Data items
..............................
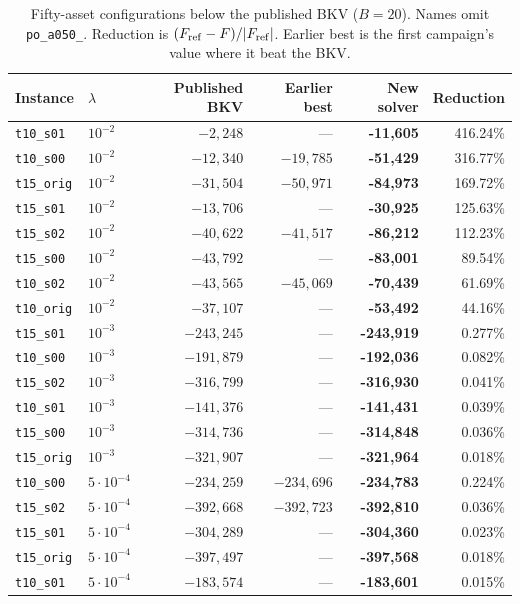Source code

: \documentclass[a4paper]{article}
\begin{document}
\begin{table}[htbp]
\centering
\caption{Fifty-asset configurations below the published BKV (\(B=20\)). Names omit \texttt{po\_a050\_}.
Reduction is \((F_{\rm ref}-F)/|F_{\rm ref}|\). Earlier best is the first campaign's value where it beat the BKV.}
\label{tab:classical}
\begin{tabular}{@{}llrrrr@{}}
\toprule
Instance & \(\lambda\) & Published BKV & Earlier best & New solver & Reduction\\
\midrule
\texttt{t10\_s01}  & \(10^{-2}\) & \(-2{,}248\)  & ---           & \textbf{-11,605} & 416.24\%\\
\texttt{t10\_s00}  & \(10^{-2}\) & \(-12{,}340\) & \(-19{,}785\) & \textbf{-51,429} & 316.77\%\\
\texttt{t15\_orig} & \(10^{-2}\) & \(-31{,}504\) & \(-50{,}971\) & \textbf{-84,973} & 169.72\%\\
\texttt{t15\_s01}  & \(10^{-2}\) & \(-13{,}706\) & ---           & \textbf{-30,925} & 125.63\%\\
\texttt{t15\_s02}  & \(10^{-2}\) & \(-40{,}622\) & \(-41{,}517\) & \textbf{-86,212} & 112.23\%\\
\texttt{t15\_s00}  & \(10^{-2}\) & \(-43{,}792\) & ---           & \textbf{-83,001} & 89.54\%\\
\texttt{t10\_s02}  & \(10^{-2}\) & \(-43{,}565\) & \(-45{,}069\) & \textbf{-70,439} & 61.69\%\\
\texttt{t10\_orig} & \(10^{-2}\) & \(-37{,}107\) & ---           & \textbf{-53,492} & 44.16\%\\
\texttt{t15\_s01}  & \(10^{-3}\) & \(-243{,}245\) & ---          & \textbf{-243,919} & 0.277\%\\
\texttt{t10\_s00}  & \(10^{-3}\) & \(-191{,}879\) & ---          & \textbf{-192,036} & 0.082\%\\
\texttt{t15\_s02}  & \(10^{-3}\) & \(-316{,}799\) & ---          & \textbf{-316,930} & 0.041\%\\
\texttt{t10\_s01}  & \(10^{-3}\) & \(-141{,}376\) & ---          & \textbf{-141,431} & 0.039\%\\
\texttt{t15\_s00}  & \(10^{-3}\) & \(-314{,}736\) & ---          & \textbf{-314,848} & 0.036\%\\
\texttt{t15\_orig} & \(10^{-3}\) & \(-321{,}907\) & ---          & \textbf{-321,964} & 0.018\%\\
\texttt{t10\_s00}  & \(5\cdot10^{-4}\) & \(-234{,}259\) & \(-234{,}696\) & \textbf{-234,783} & 0.224\%\\
\texttt{t15\_s02}  & \(5\cdot10^{-4}\) & \(-392{,}668\) & \(-392{,}723\) & \textbf{-392,810} & 0.036\%\\
\texttt{t15\_s01}  & \(5\cdot10^{-4}\) & \(-304{,}289\) & ---          & \textbf{-304,360} & 0.023\%\\
\texttt{t15\_orig} & \(5\cdot10^{-4}\) & \(-397{,}497\) & ---          & \textbf{-397,568} & 0.018\%\\
\texttt{t10\_s01}  & \(5\cdot10^{-4}\) & \(-183{,}574\) & ---          & \textbf{-183,601} & 0.015\%\\
\bottomrule
\end{tabular}
\end{table}
\end{document}
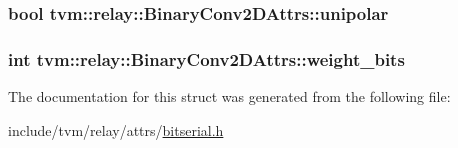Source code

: \subsubsection[{\texorpdfstring{unipolar}{unipolar}}]{\setlength{\rightskip}{0pt plus 5cm}bool tvm\+::relay\+::\+Binary\+Conv2\+D\+Attrs\+::unipolar}\hypertarget{structtvm_1_1relay_1_1BinaryConv2DAttrs_a7e0ad68dce226079b769a678aa01dc49}{}\label{structtvm_1_1relay_1_1BinaryConv2DAttrs_a7e0ad68dce226079b769a678aa01dc49}
\subsubsection[{\texorpdfstring{weight\+\_\+bits}{weight_bits}}]{\setlength{\rightskip}{0pt plus 5cm}int tvm\+::relay\+::\+Binary\+Conv2\+D\+Attrs\+::weight\+\_\+bits}\hypertarget{structtvm_1_1relay_1_1BinaryConv2DAttrs_a70aa926aba4fc774c15786358315141a}{}\label{structtvm_1_1relay_1_1BinaryConv2DAttrs_a70aa926aba4fc774c15786358315141a}


The documentation for this struct was generated from the following file\+:\begin{DoxyCompactItemize}
\item 
include/tvm/relay/attrs/\hyperlink{bitserial_8h}{bitserial.\+h}\end{DoxyCompactItemize}
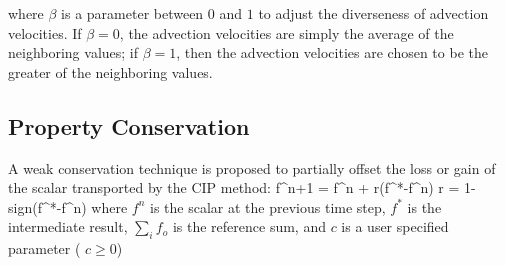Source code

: \noindent where $\beta$ is a parameter between $0$ and $1$ to adjust the diverseness of advection velocities. If $\beta = 0$, the advection velocities are simply the average of the neighboring values; if $\beta = 1$, then the advection velocities are chosen to be the greater of the neighboring values.

\subsection*{Property Conservation}

A weak conservation technique is proposed to partially offset the loss or gain of the scalar transported by the CIP method:
\be
f^{n+1} = f^{n} + r(f^{*}-f^{n})
\ee
\be
r =  1-sign(f^{*}-f^{n})
\ee
where $f^{n}$ is the scalar at the previous time step, $f^*$ is the intermediate result, $\sum_i f_o$ is the reference sum, and $c$ is a user specified parameter ( $c\geq 0$)























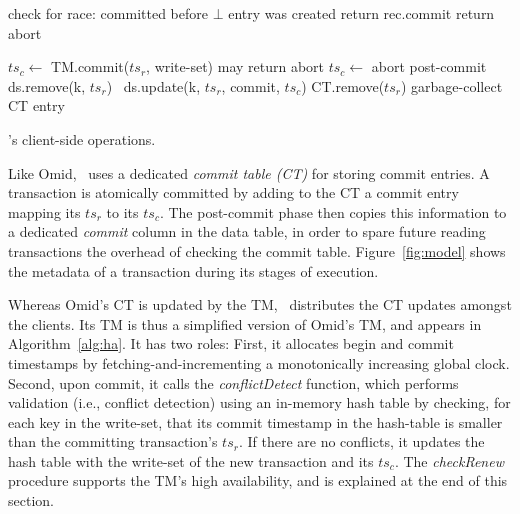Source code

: \begin{algorithm}[t]
\begin{algorithmic}
{ 				   
 				 	\State \Comment check for race: committed before $\bot$ entry was created
 				 	  return rec.commit \EndIf
 				 	\State return abort 				
				\EndIf
%
	   	\EndProcedure
}


      	\State $ts_c \leftarrow$ TM.commit($ts_r$, write-set) \Comment may return abort
   		 	\State $ts_c \leftarrow$ abort 
   		 \EndIf
	\EndIf
	\State \Comment post-commit
			 ds.remove(k, $ts_r$)  	
			\Else\ ds.update(k, $ts_r$, commit, $ts_c$)
			\EndIf
	\EndFor
	\State CT.remove($ts_r$) \Comment garbage-collect CT entry
\EndProcedure
      
  \end{algorithmic}
  \caption{\sysll's client-side operations.} 
  \label{fig:get-pseudocode}
\end{algorithm} 

Like Omid, \sysll\ uses a dedicated \emph{commit table (CT)} for storing commit entries.
A transaction is atomically committed by adding to the CT a commit entry mapping its $ts_r$ to its $ts_c$.
The post-commit phase then copies this information to 
a dedicated \emph{commit} column in the data table, in order to spare future reading transactions
 the overhead of checking the commit table. 
 Figure~\ref{fig:model} shows the metadata of a transaction during its stages of execution. 

Whereas Omid's CT is updated by the TM, \sysll\ distributes the CT updates amongst the clients.
Its TM is thus a simplified version of Omid's TM, and appears  in Algorithm~\ref{alg:ha}. It has two roles:
First, it allocates begin and commit timestamps by fetching-and-incrementing a monotonically increasing global clock.
Second, upon commit, it calls the \emph{conflictDetect} function, which 
performs validation (i.e., conflict detection) using an in-memory hash table
by checking, for each key in the write-set, that its commit timestamp in the hash-table is smaller than the 
committing transaction's $ts_r$. If there are no conflicts, it 
updates the hash table with the write-set of the new transaction and its $ts_c$. 
The  \emph{checkRenew} procedure supports the TM's  high availability, and is explained at the end of this section.



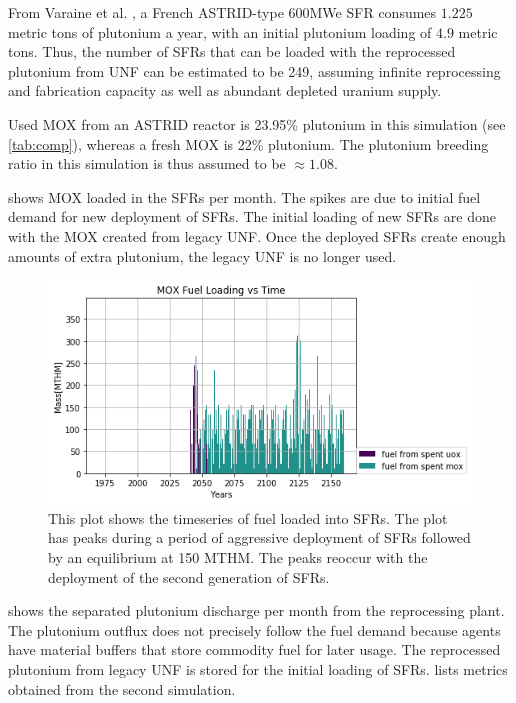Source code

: From Varaine et al. \cite{varaine_pre-conceptual_2012}, a French
ASTRID-type 600\gls{MWe} \gls{SFR} consumes $1.225$ metric tons of
plutonium a year, with an initial plutonium loading of $4.9$ metric tons. 
Thus, the number of \glspl{SFR} that can be loaded with the reprocessed
plutonium from \gls{UNF} can be estimated to be 249, assuming infinite 
reprocessing and fabrication capacity as well as abundant depleted uranium 
supply.
 
Used \gls{MOX} from an ASTRID reactor is 23.95\% plutonium
in this simulation (see \cref{tab:comp}), whereas a fresh \gls{MOX} is 22\% plutonium.
The plutonium breeding ratio in this simulation is thus assumed to be
$\approx 1.08$.

 shows \gls{MOX} loaded in the \glspl{SFR} per month.
The spikes are due to initial fuel demand for new deployment of \glspl{SFR}.
The initial loading of new \glspl{SFR} are done with the \gls{MOX} created
from legacy \gls{UNF}. Once the deployed \glspl{SFR} create enough amounts
 of extra plutonium, the legacy \gls{UNF} is no longer used. 

\begin{figure}[htbp!]
	\begin{center}
		\includegraphics[scale=0.7]{./images/french-transition/where_fuel.png}
	\end{center}
	\caption{This plot shows the timeseries of fuel loaded into \glspl{SFR}.
			 The plot has peaks during a period of aggressive deployment of \glspl{SFR}
			 followed by an equilibrium at 150 \gls{MTHM}. The peaks reoccur with the
			 deployment of the second generation of \glspl{SFR}.}
	\label{fig:fuel}
\end{figure}
  shows the separated plutonium discharge
per month from the reprocessing plant. The plutonium outflux
does not precisely follow the fuel demand because \Cyclus agents have
material buffers that store commodity fuel for later usage. The reprocessed
plutonium from legacy \gls{UNF} is stored for the initial loading of \glspl{SFR}.
 lists metrics obtained from the second simulation.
..............................
*Problem to solve:* Count how many lines in the records hold the string "legacy"; reply with the number alone.

*Result:* 3